De la Itálica en ruinas que cantó Rodrigo Caro, al cante que da Rodrigo Torrijos en esta Híspalis que han conseguido arruinar del todo. Esto no es un retruécano sino una triste realidad. La Sevilla que nos dejará como herencia Alfredito Buena Gente es una ciudad mordida por las deudas, entrampada hasta las cejas de ese Zapatero que nos prometió el oro sin el moro de la Alianza de las Civilizaciones, la eterna asignatura pendiente de Fibes, las setas tóxicas de la Encarnación que le sirven al alcalde para darse el penúltimo viaje de gañote a Alemania como si fuera el presentador de Bricomanía. La ruina económica es tangible en el presupuesto municipal que ha reducido las inversiones a la mínima expresión mientras el Ayuntamiento sigue manteniendo la red clientelar que no cesa.
Pero esta ruina no es la peor. La que inquieta a quien no se conforma con la superficie del paso de los días es la ruina moral en que ha caído la ciudad de las facturas falsas, de las administraciones que se solapan para colocar a los enchufados del partido, de los dobles raseros a la hora de medir a los empresarios, del maniqueísmo que nos ha devuelto a la dualidad de los buenos y los malos sevillanos. Esa ruina moral lo contamina todo, impide el progreso económico, el dinamismo de una sociedad anestesiada que busca un refugio al calor del poder para no sufrir el frío de la soledad.

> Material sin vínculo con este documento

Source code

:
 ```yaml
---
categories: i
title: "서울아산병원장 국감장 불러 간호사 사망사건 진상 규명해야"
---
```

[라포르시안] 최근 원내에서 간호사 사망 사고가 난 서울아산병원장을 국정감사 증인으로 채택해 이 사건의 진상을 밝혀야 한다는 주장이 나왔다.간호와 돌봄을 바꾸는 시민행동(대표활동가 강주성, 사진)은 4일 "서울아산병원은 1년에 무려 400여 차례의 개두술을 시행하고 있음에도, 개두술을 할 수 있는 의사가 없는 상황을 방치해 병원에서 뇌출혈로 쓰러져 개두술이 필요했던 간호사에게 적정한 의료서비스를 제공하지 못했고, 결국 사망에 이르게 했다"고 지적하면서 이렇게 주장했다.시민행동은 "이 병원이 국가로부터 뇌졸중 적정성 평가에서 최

No se trata de hacer una macromodificación presupuestaria, como anuncia Zoido con un palabro más propio de la verborrea torrijiana. El reto es mucho más amplio, más profundo. Afecta a las médulas donde se pudre el tejido moral de la sociedad sevillana. Si no es así, Sevilla no tendrá más remedio que parir a un Rodrigo Caro que cante las ruinas de esta Híspalis que subsiste de esa forma tan barroca que llevó a un empresario a acuñar una frase definitiva: «Aquí vivimos de engañarnos los unos a los otros».